Below are entries. Pull out all lines containing "like".
BEGIN
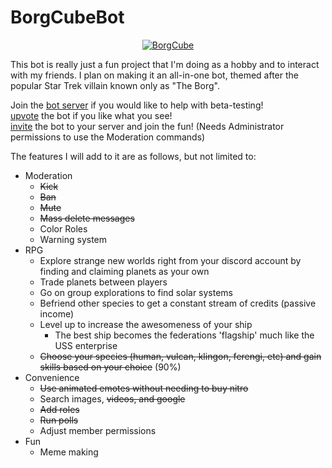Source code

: # BorgCubeBot

<p align="center">
  <a href="https://discordbots.org/bot/518206536535769099" >
    <img src="https://discordbots.org/api/widget/518206536535769099.svg" alt="BorgCube" />
  </a>
</p>

This bot is really just a fun project that I'm doing as a hobby and to interact with my friends. I plan on making it an all-in-one bot, themed after the popular Star Trek villain known only as "The Borg".

Join the [bot server](https://discord.gg/evYQA2h) if you would like to help with beta-testing!  
[upvote](https://discordbots.org/bot/518206536535769099/vote) the bot if you like what you see!  
[invite](https://discordapp.com/api/oauth2/authorize?client_id=518206536535769099&permissions=2080762993&scope=bot) the bot to your server and join the fun! (Needs Administrator permissions to use the Moderation commands)  

The features I will add to it are as follows, but not limited to:
- Moderation
  - ~~Kick~~
  - ~~Ban~~
  - ~~Mute~~
  - ~~Mass delete messages~~
  - Color Roles
  - Warning system
- RPG
  - Explore strange new worlds right from your discord account by finding and claiming planets as your own
  - Trade planets between players
  - Go on group explorations to find solar systems
  - Befriend other species to get a constant stream of credits (passive income)
  - Level up to increase the awesomeness of your ship
    - The best ship becomes the federations 'flagship' much like the USS enterprise
  - ~~Choose your species (human, vulcan, klingon, ferengi, etc) and gain skills based on your choice~~ (90%)
- Convenience
  - ~~Use animated emotes without needing to buy nitro~~
  - Search images, ~~videos, and google~~
  - ~~Add roles~~
  - ~~Run polls~~
  - Adjust member permissions
- Fun
  - Meme making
END
SOLUTION TO THIS PROBLEM.
Join the [bot server](https://discord.gg/evYQA2h) if you would like to help with beta-testing!  
[upvote](https://discordbots.org/bot/518206536535769099/vote) the bot if you like what you see!  
    - The best ship becomes the federations 'flagship' much like the USS enterprise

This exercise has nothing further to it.